— What the exercise asks —
Collect all lines below with the string "directly".

— Task input —
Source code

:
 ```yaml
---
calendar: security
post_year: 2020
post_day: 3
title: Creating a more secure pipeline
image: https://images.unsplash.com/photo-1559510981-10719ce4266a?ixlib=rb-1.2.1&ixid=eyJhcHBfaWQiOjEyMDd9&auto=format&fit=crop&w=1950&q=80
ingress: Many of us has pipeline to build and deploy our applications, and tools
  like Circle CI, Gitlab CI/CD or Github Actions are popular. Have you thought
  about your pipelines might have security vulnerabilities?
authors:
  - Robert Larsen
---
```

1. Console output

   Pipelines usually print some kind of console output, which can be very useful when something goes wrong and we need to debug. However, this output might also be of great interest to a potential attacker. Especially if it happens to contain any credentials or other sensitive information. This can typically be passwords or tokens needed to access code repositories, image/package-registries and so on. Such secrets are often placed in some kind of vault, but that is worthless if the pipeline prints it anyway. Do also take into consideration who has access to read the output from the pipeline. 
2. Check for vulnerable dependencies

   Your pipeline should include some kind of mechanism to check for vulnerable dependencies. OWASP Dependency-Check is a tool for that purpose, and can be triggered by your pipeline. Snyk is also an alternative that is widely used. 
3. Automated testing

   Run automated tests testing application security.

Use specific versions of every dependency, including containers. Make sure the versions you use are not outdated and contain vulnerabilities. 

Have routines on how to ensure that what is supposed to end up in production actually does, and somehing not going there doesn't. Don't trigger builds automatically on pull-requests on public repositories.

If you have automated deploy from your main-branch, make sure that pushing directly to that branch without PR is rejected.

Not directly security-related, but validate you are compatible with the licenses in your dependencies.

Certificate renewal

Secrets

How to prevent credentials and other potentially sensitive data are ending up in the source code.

— Output of the exercise —
If you have automated deploy from your main-branch, make sure that pushing directly to that branch without PR is rejected.
Not directly security-related, but validate you are compatible with the licenses in your dependencies.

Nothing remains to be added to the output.